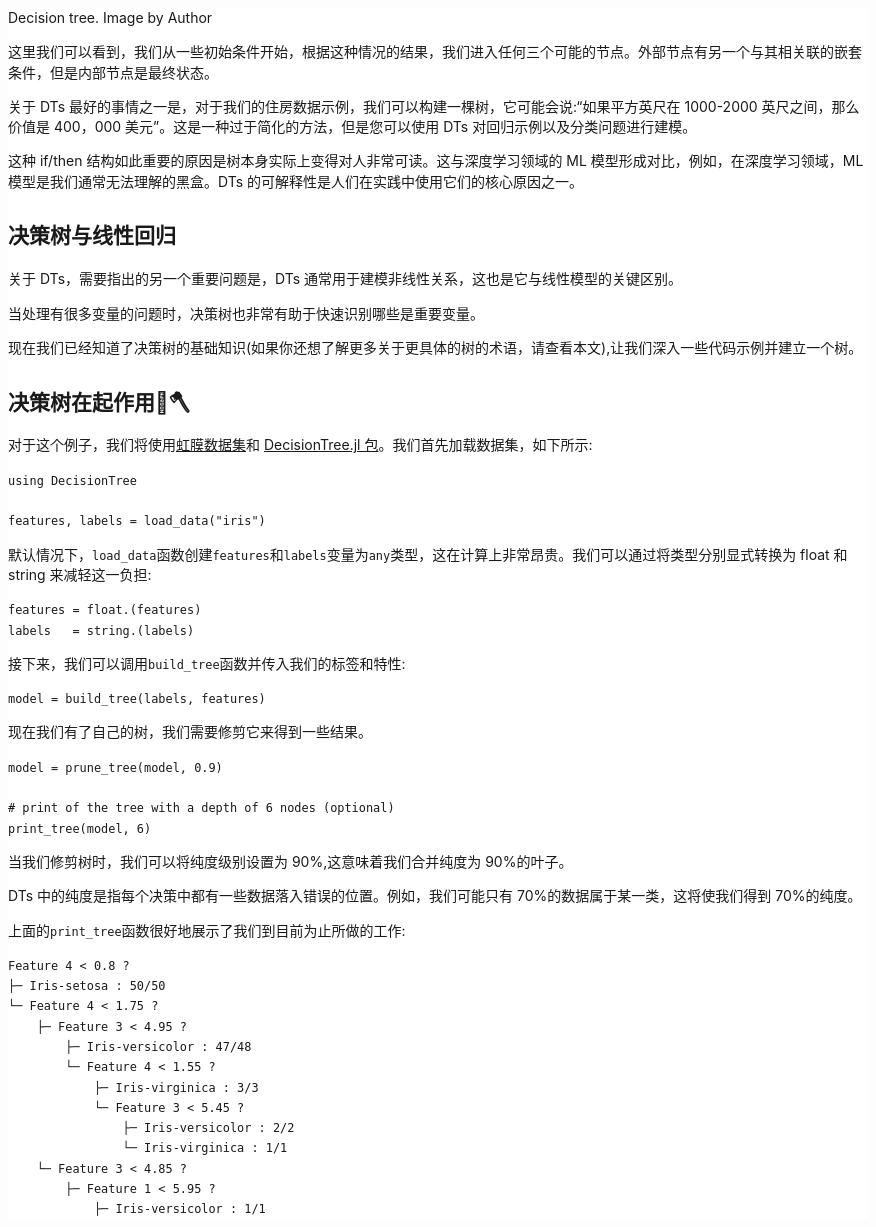 Decision tree. Image by Author

这里我们可以看到，我们从一些初始条件开始，根据这种情况的结果，我们进入任何三个可能的节点。外部节点有另一个与其相关联的嵌套条件，但是内部节点是最终状态。

关于 DTs 最好的事情之一是，对于我们的住房数据示例，我们可以构建一棵树，它可能会说:“如果平方英尺在 1000-2000 英尺之间，那么价值是 400，000 美元”。这是一种过于简化的方法，但是您可以使用 DTs 对回归示例以及分类问题进行建模。

这种 if/then 结构如此重要的原因是树本身实际上变得对人非常可读。这与深度学习领域的 ML 模型形成对比，例如，在深度学习领域，ML 模型是我们通常无法理解的黑盒。DTs 的可解释性是人们在实践中使用它们的核心原因之一。

## 决策树与线性回归

关于 DTs，需要指出的另一个重要问题是，DTs 通常用于建模非线性关系，这也是它与线性模型的关键区别。

当处理有很多变量的问题时，决策树也非常有助于快速识别哪些是重要变量。

现在我们已经知道了决策树的基础知识(如果你还想了解更多关于更具体的树的术语，请查看本文),让我们深入一些代码示例并建立一个树。

## 决策树在起作用🌲🪓

对于这个例子，我们将使用[虹膜数据集](https://archive.ics.uci.edu/ml/datasets/iris)和 [DecisionTree.jl 包](https://github.com/JuliaAI/DecisionTree.jl)。我们首先加载数据集，如下所示:

```
using DecisionTree

features, labels = load_data("iris")
```

默认情况下，`load_data`函数创建`features`和`labels`变量为`any`类型，这在计算上非常昂贵。我们可以通过将类型分别显式转换为 float 和 string 来减轻这一负担:

```
features = float.(features)
labels   = string.(labels)
```

接下来，我们可以调用`build_tree`函数并传入我们的标签和特性:

```
model = build_tree(labels, features)
```

现在我们有了自己的树，我们需要修剪它来得到一些结果。

```
model = prune_tree(model, 0.9)

# print of the tree with a depth of 6 nodes (optional)
print_tree(model, 6)
```

当我们修剪树时，我们可以将纯度级别设置为 90%,这意味着我们合并纯度为 90%的叶子。

DTs 中的纯度是指每个决策中都有一些数据落入错误的位置。例如，我们可能只有 70%的数据属于某一类，这将使我们得到 70%的纯度。

上面的`print_tree`函数很好地展示了我们到目前为止所做的工作:

```
Feature 4 < 0.8 ?
├─ Iris-setosa : 50/50
└─ Feature 4 < 1.75 ?
    ├─ Feature 3 < 4.95 ?
        ├─ Iris-versicolor : 47/48
        └─ Feature 4 < 1.55 ?
            ├─ Iris-virginica : 3/3
            └─ Feature 3 < 5.45 ?
                ├─ Iris-versicolor : 2/2
                └─ Iris-virginica : 1/1
    └─ Feature 3 < 4.85 ?
        ├─ Feature 1 < 5.95 ?
            ├─ Iris-versicolor : 1/1
```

## YOUR TASK
Nothing but lines that contain "features" should appear in the answer. Copy each from the records.

## RESULT BELOW
features, labels = load_data("iris")
默认情况下，`load_data`函数创建`features`和`labels`变量为`any`类型，这在计算上非常昂贵。我们可以通过将类型分别显式转换为 float 和 string 来减轻这一负担:
features = float.(features)
model = build_tree(labels, features)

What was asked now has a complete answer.